Einen besonders drastischen Fall der neuen Handhabe erlebe Organisationen zufolge aktuell die Besatzung des Schiffes „Humanity 1“ und 69 Menschen, die von ihr in der Nacht auf Donnerstag in internationalen Gewässern vor der Küste von Libyen aus Seenot gerettet wurden. Ihnen wurde Ravenna als Hafen zugewiesen: 1600 Kilometer und fünf Tage Überfahrt vom Standort des Schiffes zum Zeitpunkt der Entscheidung entfernt, während Häfen in Sizilien deutlich näher wären. Für die Schiffbrüchigen bedeutet das nach der hochgefährlichen Überfahrt weitere Strapazen. „Eine fünftägige Fahrt nach Ravenna bedeutet, den geschwächten, unterkühlten und seekranken Geretteten eine bessere medizinische Versorgung an Land vorzuenthalten“, zitiert SOS Humanity den Kapitän der „Humanity 1“. Im aktuellen Fall sei die Lage besonders schwierig, weil schlechtes Wetter, das noch Tage lang anhalten wird, die Probleme noch verstärke.
Verfahren soll Druck auf rechte Regierung erhöhen
Die Hilfsorganisationen hoffen daher, dass die Klage den Druck auf die italienischen Behörden erhöht, auch in diesem Fall ihre Entscheidung zu ändern. Eingereicht wurde die Klage aber schon in der vergangenen Woche vor dem aktuellen Fall und unabhängig davon.
„Es geht um eine grundsätzliche Entscheidung zur systematischen Praxis und den Gesetzen der italienischen Regierung“ sagt Wasil Schauseil, Sprecher von SOS Humanity der Frankfurter Rundschau. Es solle ein Präzedenzfall geschaffen werden um zu zeigen, dass Italiens Vorgehen rechtswidrig ist.
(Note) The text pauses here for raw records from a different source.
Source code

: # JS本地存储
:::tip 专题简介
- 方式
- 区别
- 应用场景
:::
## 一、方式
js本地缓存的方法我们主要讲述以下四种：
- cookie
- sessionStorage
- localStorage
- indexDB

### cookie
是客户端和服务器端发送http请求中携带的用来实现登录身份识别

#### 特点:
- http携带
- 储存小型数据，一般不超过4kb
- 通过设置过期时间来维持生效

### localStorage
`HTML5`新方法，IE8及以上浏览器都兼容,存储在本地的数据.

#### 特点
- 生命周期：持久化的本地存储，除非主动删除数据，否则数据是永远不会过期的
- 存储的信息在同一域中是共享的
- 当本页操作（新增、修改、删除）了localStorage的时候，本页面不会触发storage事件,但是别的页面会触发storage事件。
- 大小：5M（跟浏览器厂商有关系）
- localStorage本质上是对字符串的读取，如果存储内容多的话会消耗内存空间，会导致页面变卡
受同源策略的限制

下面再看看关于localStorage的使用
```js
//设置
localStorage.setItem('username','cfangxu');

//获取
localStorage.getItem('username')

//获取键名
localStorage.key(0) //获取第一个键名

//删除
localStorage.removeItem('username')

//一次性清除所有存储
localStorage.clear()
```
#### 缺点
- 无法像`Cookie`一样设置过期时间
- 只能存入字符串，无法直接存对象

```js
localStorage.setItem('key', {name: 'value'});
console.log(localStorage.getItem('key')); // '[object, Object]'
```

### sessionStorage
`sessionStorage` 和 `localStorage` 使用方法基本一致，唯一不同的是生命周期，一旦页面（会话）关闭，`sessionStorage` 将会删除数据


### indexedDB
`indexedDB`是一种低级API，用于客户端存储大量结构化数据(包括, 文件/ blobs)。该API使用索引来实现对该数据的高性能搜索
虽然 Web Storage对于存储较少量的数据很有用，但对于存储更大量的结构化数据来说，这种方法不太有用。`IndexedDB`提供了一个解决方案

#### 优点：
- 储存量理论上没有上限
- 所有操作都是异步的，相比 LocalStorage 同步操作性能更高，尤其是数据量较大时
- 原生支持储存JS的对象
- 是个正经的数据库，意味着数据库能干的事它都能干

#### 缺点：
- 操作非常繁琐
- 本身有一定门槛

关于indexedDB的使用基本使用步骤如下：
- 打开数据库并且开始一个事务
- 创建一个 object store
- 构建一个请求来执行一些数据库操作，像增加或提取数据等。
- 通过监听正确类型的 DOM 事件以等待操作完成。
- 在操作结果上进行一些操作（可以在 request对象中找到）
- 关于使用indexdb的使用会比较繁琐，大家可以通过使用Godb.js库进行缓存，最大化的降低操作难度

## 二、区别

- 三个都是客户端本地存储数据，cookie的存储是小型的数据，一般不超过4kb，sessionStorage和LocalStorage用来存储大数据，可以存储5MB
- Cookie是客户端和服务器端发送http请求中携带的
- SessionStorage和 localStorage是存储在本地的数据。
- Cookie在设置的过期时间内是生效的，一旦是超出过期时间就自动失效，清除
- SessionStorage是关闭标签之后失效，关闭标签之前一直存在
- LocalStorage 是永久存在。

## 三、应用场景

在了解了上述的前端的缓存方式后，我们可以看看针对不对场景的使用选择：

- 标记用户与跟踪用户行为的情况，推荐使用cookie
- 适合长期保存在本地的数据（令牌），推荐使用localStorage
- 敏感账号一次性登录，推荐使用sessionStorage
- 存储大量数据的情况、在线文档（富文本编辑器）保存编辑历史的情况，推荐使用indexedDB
Die rechte Regierung von Ministerpräsidentin Giorgia Meloni habe gezeigt, „dass sie immer neue Wege sucht, um Seenotrettung zu behindern“, sagt Schauseil.
Die Organisation SOS Humanity listet einschließlich des aktuellen 25 Fälle auf, in denen Rettungsmissionen mit Schiffbrüchigen entfernte Häfen auf dem italienischen Festland statt solcher in Sizilien zugewiesen wurden. Ravenna ist der am weitesten nördlich gelegene der dabei zugewiesenen Häfen, darunter sind aber auch Carrara und La Spezia in der Toskana. Sea-Eye und SOS Humanity waren demnach bisher je zweimal von den Zuweisungen und langen Wegen betroffen.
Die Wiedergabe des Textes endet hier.